Her writing, along with her life experience as being the daughter of a Black Panther father and a mother whose family invented Bubble Wrap, landed her a writing gig developing a TV series with K&L Productions (Kay Cannon & Laverne McKinnon). She and Julie Hébert (The Man in the High Castle) are adapting a Philip K. Dick novel with Electric Shepherd Productions. Her series Sancho was a semifinalist at the Austin Film Festival and is being produced by Max Arciniega (Breaking Bad/Better Call Saul) and Alonso Alvarez (Snowfall). Foster has written video games for Probably Monsters, the company founded by the creators of Halo and Destiny, and for Episodes. Her solo show Joy Rebel, directed by Obie Award winner Lou Bellamy, received critical acclaim and was chosen as a DC Metro Staff favorite for 2019. Her plays have been commissioned by Penumbra Theatre, 1st Stage, and 2nd Story.
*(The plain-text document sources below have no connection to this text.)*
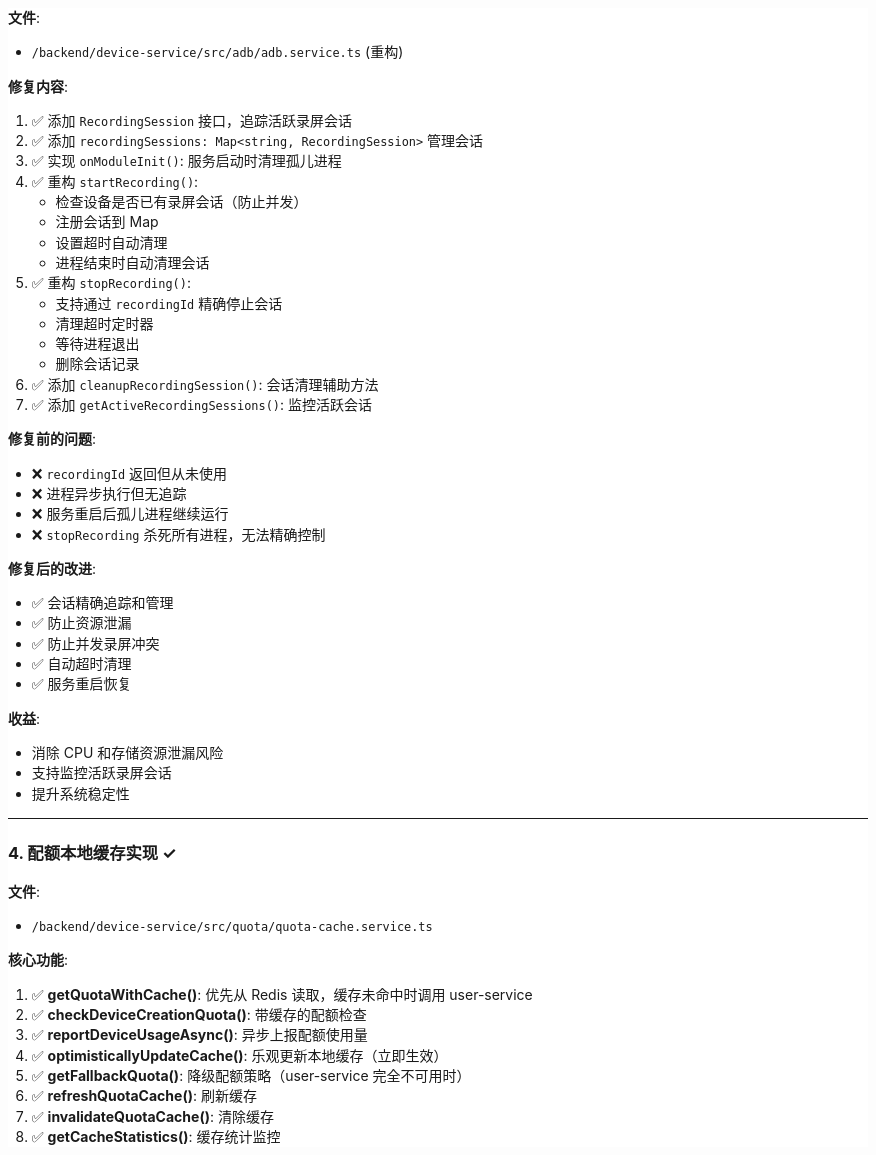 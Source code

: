 **文件**:
- `/backend/device-service/src/adb/adb.service.ts` (重构)

**修复内容**:
1. ✅ 添加 `RecordingSession` 接口，追踪活跃录屏会话
2. ✅ 添加 `recordingSessions: Map<string, RecordingSession>` 管理会话
3. ✅ 实现 `onModuleInit()`: 服务启动时清理孤儿进程
4. ✅ 重构 `startRecording()`:
   - 检查设备是否已有录屏会话（防止并发）
   - 注册会话到 Map
   - 设置超时自动清理
   - 进程结束时自动清理会话
5. ✅ 重构 `stopRecording()`:
   - 支持通过 `recordingId` 精确停止会话
   - 清理超时定时器
   - 等待进程退出
   - 删除会话记录
6. ✅ 添加 `cleanupRecordingSession()`: 会话清理辅助方法
7. ✅ 添加 `getActiveRecordingSessions()`: 监控活跃会话

**修复前的问题**:
- ❌ `recordingId` 返回但从未使用
- ❌ 进程异步执行但无追踪
- ❌ 服务重启后孤儿进程继续运行
- ❌ `stopRecording` 杀死所有进程，无法精确控制

**修复后的改进**:
- ✅ 会话精确追踪和管理
- ✅ 防止资源泄漏
- ✅ 防止并发录屏冲突
- ✅ 自动超时清理
- ✅ 服务重启恢复

**收益**:
- 消除 CPU 和存储资源泄漏风险
- 支持监控活跃录屏会话
- 提升系统稳定性

---

### 4. 配额本地缓存实现 ✓

**文件**:
- `/backend/device-service/src/quota/quota-cache.service.ts`

**核心功能**:
1. ✅ **getQuotaWithCache()**: 优先从 Redis 读取，缓存未命中时调用 user-service
2. ✅ **checkDeviceCreationQuota()**: 带缓存的配额检查
3. ✅ **reportDeviceUsageAsync()**: 异步上报配额使用量
4. ✅ **optimisticallyUpdateCache()**: 乐观更新本地缓存（立即生效）
5. ✅ **getFallbackQuota()**: 降级配额策略（user-service 完全不可用时）
6. ✅ **refreshQuotaCache()**: 刷新缓存
7. ✅ **invalidateQuotaCache()**: 清除缓存
8. ✅ **getCacheStatistics()**: 缓存统计监控
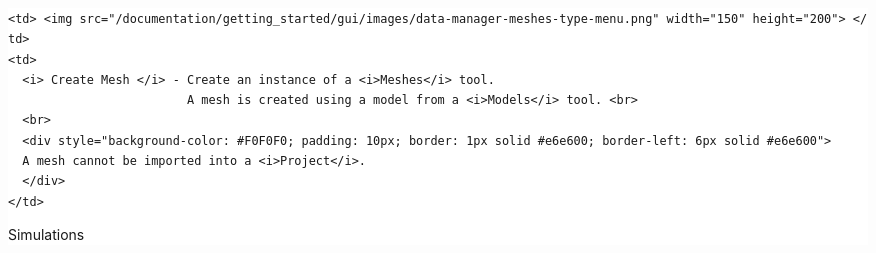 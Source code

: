     <td> <img src="/documentation/getting_started/gui/images/data-manager-meshes-type-menu.png" width="150" height="200"> </td>
    <td>
      <i> Create Mesh </i> - Create an instance of a <i>Meshes</i> tool. 
                             A mesh is created using a model from a <i>Models</i> tool. <br>
      <br>
      <div style="background-color: #F0F0F0; padding: 10px; border: 1px solid #e6e600; border-left: 6px solid #e6e600">
      A mesh cannot be imported into a <i>Project</i>.
      </div>
    </td>
  </tr>

  <tr>
    <td> Simulations </td>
Foster was a featured storyteller on NPR’s The Dinner Party. Along with Lena Waithe, she was named one of 18 Black Women We Think Are Phenomenal by Mater Mea Magazine. American Theatre Magazine named her in their Role Call series as one of the 6 Theatre Workers You Should Know. Broadway World named her Best Director for The Bluest Eye, which also won Best Production. Her film acting debut, Chicago Boricua, was an official selection of the Tribeca Film Festival. The Star Tribune called her writing “…risible and heartbreaking…”, the Compendium said she “…oozes charisma and charm, blinking in an instant between tremendous sadness and effervescent joy.” They added that her writing is “…lush and descriptive bearing hallmarks of Roxanne Gay, Lindy West, and Tracy K. Smith”, and the D.C. Metro said her work “comes from the rebellious joy of making others laugh so their days are not so dark. So they and anyone can enjoy laughter.”
If you you’d like to enjoy a laugh, be sure to ask her about that time she broke onto the Queen of England’s land and got shot at, or when her sister — who is a legit Nigerian princess — showed up in Lagos two days late for her crowning ceremony, or about how she almost became a professional clown.